If the parties are unable to stipulate on an amount deemed to be reasonable it is appropriate that evidence as to amount be obtained either by deposition or by affidavit of qualified and experienced lawyers. In recent cases we have delineated our views on the necessity of evidence of this kind to support a judgment awarding fees for attorneys, executors, and receivers. Only *5 useless repetition would be served by repeating here the rules announced in those decisions. We think it unnecessary to do so. A reference to the cases should be sufficient. Substantially the same rules apply here. See Lewis v. Gramil Corp., Fla., 94 So. 2d 174; In re Lieber's Estate, Fla., 103 So. 2d 192.

In the cases last cited we pointed out the fallacy of relying entirely upon the cold record in fixing the fee. We emphasized the necessity of some evidence in the record to reflect the reasonable value of the services rendered, as well as the customary charges for such services in the community where they were rendered.

We think the rules above announced are equally applicable to workmen's compensation matters. We understand that the respondent Florida Industrial Commission has promulgated a minimum schedule of fees to be used as a guide by the deputy commissioners. Such a schedule is helpful but is not conclusive. Innumerable economic factors enter into the fixing of reasonable fees in one section of the State and in one community which might not be present in others. In addition to the minimum schedule it appears to us that supplemental evidence should be presented.

In the instant case the deputy commissioner awarded a fee of $7,000. On review the full commission reduced this amount to $4,500. There is no evidence of any kind in the record to guide us, or for that matter, to have furnished any basis for the amount of the award fixed by the deputy or to justify its reduction by the full commission. In view of what we have above announced we think it proper that this matter be referred back to the deputy for the purpose of fixing a reasonable fee to be awarded the attorney for the claimant in the light of such evidence as might be submitted on this aspect of the claim.
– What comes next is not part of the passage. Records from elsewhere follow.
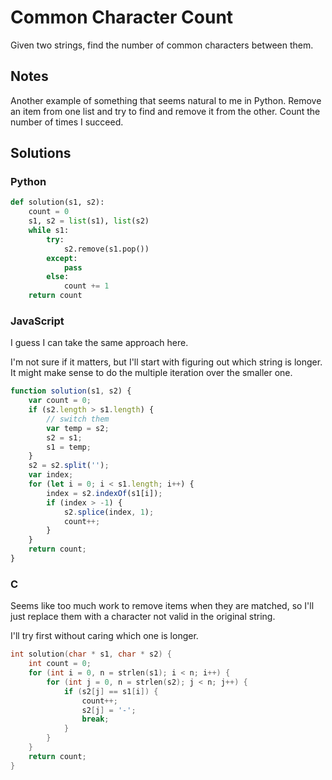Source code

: # Common Character Count
Given two strings, find the number of common characters between them.

## Notes
Another example of something that seems natural to me in Python. Remove an item from one list and try to find and remove it from the other. Count the number of times I succeed.

## Solutions

### Python
```python
def solution(s1, s2):
    count = 0
    s1, s2 = list(s1), list(s2)
    while s1:
        try:
            s2.remove(s1.pop())
        except:
            pass
        else:
            count += 1
    return count
```

### JavaScript
I guess I can take the same approach here.

I'm not sure if it matters, but I'll start with figuring out which string is longer. It might make sense to do the multiple iteration over the smaller one.

```javascript
function solution(s1, s2) {
    var count = 0;
    if (s2.length > s1.length) {
        // switch them
        var temp = s2;
        s2 = s1;
        s1 = temp;
    }
    s2 = s2.split('');
    var index;
    for (let i = 0; i < s1.length; i++) {
        index = s2.indexOf(s1[i]);
        if (index > -1) {
            s2.splice(index, 1);
            count++;
        }
    }
    return count;
}
```

### C
Seems like too much work to remove items when they are matched, so I'll just replace them with a character not valid in the original string.

I'll try first without caring which one is longer.

```c
int solution(char * s1, char * s2) {
    int count = 0;
    for (int i = 0, n = strlen(s1); i < n; i++) {
        for (int j = 0, n = strlen(s2); j < n; j++) {
            if (s2[j] == s1[i]) {
                count++;
                s2[j] = '-';
                break;
            }
        }
    }
    return count;
}
```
That portion of the order of the full commission which fixed the amount of the attorney's fee to be awarded to the attorney for respondent Parker, is hereby quashed and the cause is remanded to the full commission with directions to reverse the order of the deputy commissioner fixing the amount of such fee and with further directions to the deputy to make additional findings as to the amount of a reasonable fee on the basis of evidence to be submitted in accordance with this opinion. In other respects the writ of certiorari is denied.

It is so ordered.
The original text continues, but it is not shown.